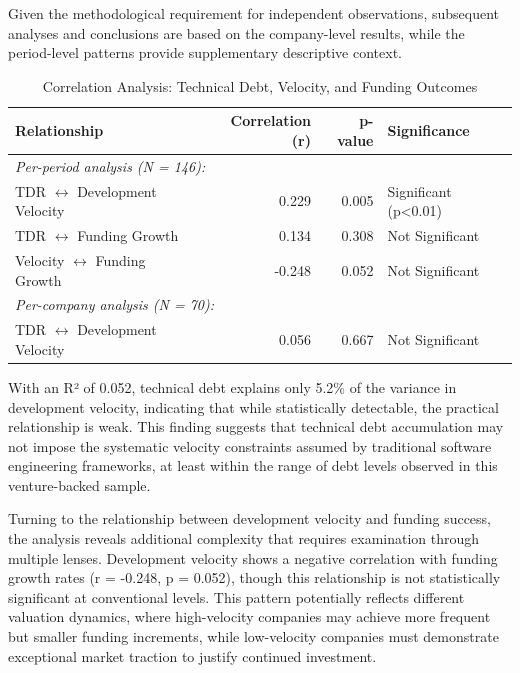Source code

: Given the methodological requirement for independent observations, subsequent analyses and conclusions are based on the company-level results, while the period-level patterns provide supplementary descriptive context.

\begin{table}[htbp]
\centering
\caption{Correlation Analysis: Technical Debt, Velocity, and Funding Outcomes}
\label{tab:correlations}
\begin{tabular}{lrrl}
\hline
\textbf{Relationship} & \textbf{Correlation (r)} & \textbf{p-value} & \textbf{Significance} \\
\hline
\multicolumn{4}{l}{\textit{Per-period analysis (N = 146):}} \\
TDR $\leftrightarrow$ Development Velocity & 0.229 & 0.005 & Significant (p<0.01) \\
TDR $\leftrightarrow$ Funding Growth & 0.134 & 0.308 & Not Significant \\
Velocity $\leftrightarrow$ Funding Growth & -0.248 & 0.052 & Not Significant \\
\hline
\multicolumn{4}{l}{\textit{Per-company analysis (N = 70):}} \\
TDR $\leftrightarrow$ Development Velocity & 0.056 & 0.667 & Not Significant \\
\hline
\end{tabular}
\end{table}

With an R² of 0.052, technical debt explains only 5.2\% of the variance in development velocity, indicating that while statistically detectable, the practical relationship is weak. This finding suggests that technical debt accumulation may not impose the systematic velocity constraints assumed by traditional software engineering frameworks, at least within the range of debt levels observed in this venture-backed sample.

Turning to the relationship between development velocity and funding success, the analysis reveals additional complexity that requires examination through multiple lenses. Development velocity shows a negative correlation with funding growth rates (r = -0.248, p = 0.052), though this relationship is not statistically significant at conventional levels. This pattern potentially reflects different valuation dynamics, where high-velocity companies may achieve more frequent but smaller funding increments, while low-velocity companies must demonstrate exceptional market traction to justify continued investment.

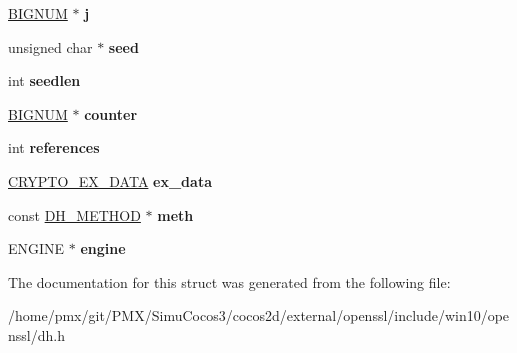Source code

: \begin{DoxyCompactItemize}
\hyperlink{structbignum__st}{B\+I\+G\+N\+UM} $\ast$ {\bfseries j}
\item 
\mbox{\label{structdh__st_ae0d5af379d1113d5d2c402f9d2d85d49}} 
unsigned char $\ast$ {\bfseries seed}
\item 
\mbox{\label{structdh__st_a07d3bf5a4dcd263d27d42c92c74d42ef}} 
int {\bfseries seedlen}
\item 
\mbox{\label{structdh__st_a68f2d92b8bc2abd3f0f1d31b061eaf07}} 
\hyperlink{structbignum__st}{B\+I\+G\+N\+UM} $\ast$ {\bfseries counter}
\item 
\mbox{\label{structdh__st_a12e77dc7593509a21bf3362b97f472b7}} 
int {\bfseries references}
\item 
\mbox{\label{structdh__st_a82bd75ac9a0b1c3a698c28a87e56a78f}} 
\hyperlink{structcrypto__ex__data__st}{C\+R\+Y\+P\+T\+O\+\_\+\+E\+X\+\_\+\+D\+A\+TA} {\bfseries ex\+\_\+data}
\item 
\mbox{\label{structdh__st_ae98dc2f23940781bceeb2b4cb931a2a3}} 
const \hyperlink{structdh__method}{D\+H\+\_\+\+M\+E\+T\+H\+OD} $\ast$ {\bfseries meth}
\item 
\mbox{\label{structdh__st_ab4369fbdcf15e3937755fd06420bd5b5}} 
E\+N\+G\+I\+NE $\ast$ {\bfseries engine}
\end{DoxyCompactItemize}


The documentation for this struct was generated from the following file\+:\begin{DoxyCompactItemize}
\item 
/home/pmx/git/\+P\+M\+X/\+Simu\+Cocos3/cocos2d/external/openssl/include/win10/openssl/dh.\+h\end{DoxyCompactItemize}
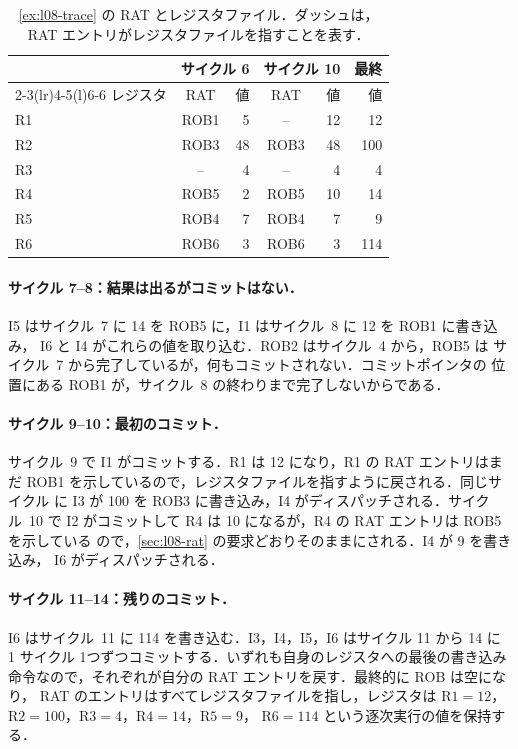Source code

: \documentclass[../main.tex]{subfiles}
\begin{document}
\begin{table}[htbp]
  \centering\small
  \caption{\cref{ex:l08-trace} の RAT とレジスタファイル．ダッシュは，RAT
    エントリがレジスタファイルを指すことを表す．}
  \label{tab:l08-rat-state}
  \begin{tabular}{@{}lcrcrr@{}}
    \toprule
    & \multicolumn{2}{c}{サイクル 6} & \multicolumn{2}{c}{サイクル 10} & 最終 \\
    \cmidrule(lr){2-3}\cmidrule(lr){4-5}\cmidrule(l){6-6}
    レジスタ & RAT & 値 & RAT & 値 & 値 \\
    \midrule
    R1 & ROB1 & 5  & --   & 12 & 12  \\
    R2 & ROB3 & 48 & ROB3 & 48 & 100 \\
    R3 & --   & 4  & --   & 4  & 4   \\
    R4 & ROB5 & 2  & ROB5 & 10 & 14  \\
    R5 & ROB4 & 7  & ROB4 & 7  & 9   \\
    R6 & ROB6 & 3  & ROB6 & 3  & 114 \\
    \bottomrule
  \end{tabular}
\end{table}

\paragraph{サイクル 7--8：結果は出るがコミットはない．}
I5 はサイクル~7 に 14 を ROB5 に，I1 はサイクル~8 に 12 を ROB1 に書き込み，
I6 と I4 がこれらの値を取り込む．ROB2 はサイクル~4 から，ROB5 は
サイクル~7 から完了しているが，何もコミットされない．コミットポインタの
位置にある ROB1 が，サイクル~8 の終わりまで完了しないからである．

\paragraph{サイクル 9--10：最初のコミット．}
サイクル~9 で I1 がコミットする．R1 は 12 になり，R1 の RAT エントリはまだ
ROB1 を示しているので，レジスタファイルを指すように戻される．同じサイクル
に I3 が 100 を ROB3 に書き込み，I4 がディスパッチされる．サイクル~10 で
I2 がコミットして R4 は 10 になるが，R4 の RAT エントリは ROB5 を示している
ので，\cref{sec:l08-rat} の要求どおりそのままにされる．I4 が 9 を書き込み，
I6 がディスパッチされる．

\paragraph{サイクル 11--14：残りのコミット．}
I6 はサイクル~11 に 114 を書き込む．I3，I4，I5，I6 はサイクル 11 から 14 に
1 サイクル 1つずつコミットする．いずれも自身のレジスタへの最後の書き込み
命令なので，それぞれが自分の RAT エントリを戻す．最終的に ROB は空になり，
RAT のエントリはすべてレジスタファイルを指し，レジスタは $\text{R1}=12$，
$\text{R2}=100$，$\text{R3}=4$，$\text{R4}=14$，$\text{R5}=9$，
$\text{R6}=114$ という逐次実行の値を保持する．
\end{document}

_Exercise description_: Copy all the entries word for word. Omit any pictures.

_Task result_:
Source code

: Given the methodological requirement for independent observations, subsequent analyses and conclusions are based on the company-level results, while the period-level patterns provide supplementary descriptive context.

\begin{table}[htbp]
\centering
\caption{Correlation Analysis: Technical Debt, Velocity, and Funding Outcomes}
\label{tab:correlations}
\begin{tabular}{lrrl}
\hline
\textbf{Relationship} & \textbf{Correlation (r)} & \textbf{p-value} & \textbf{Significance} \\
\hline
\multicolumn{4}{l}{\textit{Per-period analysis (N = 146):}} \\
TDR $\leftrightarrow$ Development Velocity & 0.229 & 0.005 & Significant (p<0.01) \\
TDR $\leftrightarrow$ Funding Growth & 0.134 & 0.308 & Not Significant \\
Velocity $\leftrightarrow$ Funding Growth & -0.248 & 0.052 & Not Significant \\
\hline
\multicolumn{4}{l}{\textit{Per-company analysis (N = 70):}} \\
TDR $\leftrightarrow$ Development Velocity & 0.056 & 0.667 & Not Significant \\
\hline
\end{tabular}
\end{table}

With an R² of 0.052, technical debt explains only 5.2\% of the variance in development velocity, indicating that while statistically detectable, the practical relationship is weak. This finding suggests that technical debt accumulation may not impose the systematic velocity constraints assumed by traditional software engineering frameworks, at least within the range of debt levels observed in this venture-backed sample.

Turning to the relationship between development velocity and funding success, the analysis reveals additional complexity that requires examination through multiple lenses. Development velocity shows a negative correlation with funding growth rates (r = -0.248, p = 0.052), though this relationship is not statistically significant at conventional levels. This pattern potentially reflects different valuation dynamics, where high-velocity companies may achieve more frequent but smaller funding increments, while low-velocity companies must demonstrate exceptional market traction to justify continued investment.

Source code

: \begin{DoxyCompactItemize}
\hyperlink{structbignum__st}{B\+I\+G\+N\+UM} $\ast$ {\bfseries j}
\item 
\mbox{\label{structdh__st_ae0d5af379d1113d5d2c402f9d2d85d49}} 
unsigned char $\ast$ {\bfseries seed}
\item 
\mbox{\label{structdh__st_a07d3bf5a4dcd263d27d42c92c74d42ef}} 
int {\bfseries seedlen}
\item 
\mbox{\label{structdh__st_a68f2d92b8bc2abd3f0f1d31b061eaf07}} 
\hyperlink{structbignum__st}{B\+I\+G\+N\+UM} $\ast$ {\bfseries counter}
\item 
\mbox{\label{structdh__st_a12e77dc7593509a21bf3362b97f472b7}} 
int {\bfseries references}
\item 
\mbox{\label{structdh__st_a82bd75ac9a0b1c3a698c28a87e56a78f}} 
\hyperlink{structcrypto__ex__data__st}{C\+R\+Y\+P\+T\+O\+\_\+\+E\+X\+\_\+\+D\+A\+TA} {\bfseries ex\+\_\+data}
\item 
\mbox{\label{structdh__st_ae98dc2f23940781bceeb2b4cb931a2a3}} 
const \hyperlink{structdh__method}{D\+H\+\_\+\+M\+E\+T\+H\+OD} $\ast$ {\bfseries meth}
\item 
\mbox{\label{structdh__st_ab4369fbdcf15e3937755fd06420bd5b5}} 
E\+N\+G\+I\+NE $\ast$ {\bfseries engine}
\end{DoxyCompactItemize}


The documentation for this struct was generated from the following file\+:\begin{DoxyCompactItemize}
\item 
/home/pmx/git/\+P\+M\+X/\+Simu\+Cocos3/cocos2d/external/openssl/include/win10/openssl/dh.\+h\end{DoxyCompactItemize}
Source code

: \documentclass[../main.tex]{subfiles}
\begin{document}
\begin{table}[htbp]
  \centering\small
  \caption{\cref{ex:l08-trace} の RAT とレジスタファイル．ダッシュは，RAT
    エントリがレジスタファイルを指すことを表す．}
  \label{tab:l08-rat-state}
  \begin{tabular}{@{}lcrcrr@{}}
    \toprule
    & \multicolumn{2}{c}{サイクル 6} & \multicolumn{2}{c}{サイクル 10} & 最終 \\
    \cmidrule(lr){2-3}\cmidrule(lr){4-5}\cmidrule(l){6-6}
    レジスタ & RAT & 値 & RAT & 値 & 値 \\
    \midrule
    R1 & ROB1 & 5  & --   & 12 & 12  \\
    R2 & ROB3 & 48 & ROB3 & 48 & 100 \\
    R3 & --   & 4  & --   & 4  & 4   \\
    R4 & ROB5 & 2  & ROB5 & 10 & 14  \\
    R5 & ROB4 & 7  & ROB4 & 7  & 9   \\
    R6 & ROB6 & 3  & ROB6 & 3  & 114 \\
    \bottomrule
  \end{tabular}
\end{table}

\paragraph{サイクル 7--8：結果は出るがコミットはない．}
I5 はサイクル~7 に 14 を ROB5 に，I1 はサイクル~8 に 12 を ROB1 に書き込み，
I6 と I4 がこれらの値を取り込む．ROB2 はサイクル~4 から，ROB5 は
サイクル~7 から完了しているが，何もコミットされない．コミットポインタの
位置にある ROB1 が，サイクル~8 の終わりまで完了しないからである．

\paragraph{サイクル 9--10：最初のコミット．}
サイクル~9 で I1 がコミットする．R1 は 12 になり，R1 の RAT エントリはまだ
ROB1 を示しているので，レジスタファイルを指すように戻される．同じサイクル
に I3 が 100 を ROB3 に書き込み，I4 がディスパッチされる．サイクル~10 で
I2 がコミットして R4 は 10 になるが，R4 の RAT エントリは ROB5 を示している
ので，\cref{sec:l08-rat} の要求どおりそのままにされる．I4 が 9 を書き込み，
I6 がディスパッチされる．

\paragraph{サイクル 11--14：残りのコミット．}
I6 はサイクル~11 に 114 を書き込む．I3，I4，I5，I6 はサイクル 11 から 14 に
1 サイクル 1つずつコミットする．いずれも自身のレジスタへの最後の書き込み
命令なので，それぞれが自分の RAT エントリを戻す．最終的に ROB は空になり，
RAT のエントリはすべてレジスタファイルを指し，レジスタは $\text{R1}=12$，
$\text{R2}=100$，$\text{R3}=4$，$\text{R4}=14$，$\text{R5}=9$，
$\text{R6}=114$ という逐次実行の値を保持する．
\end{document}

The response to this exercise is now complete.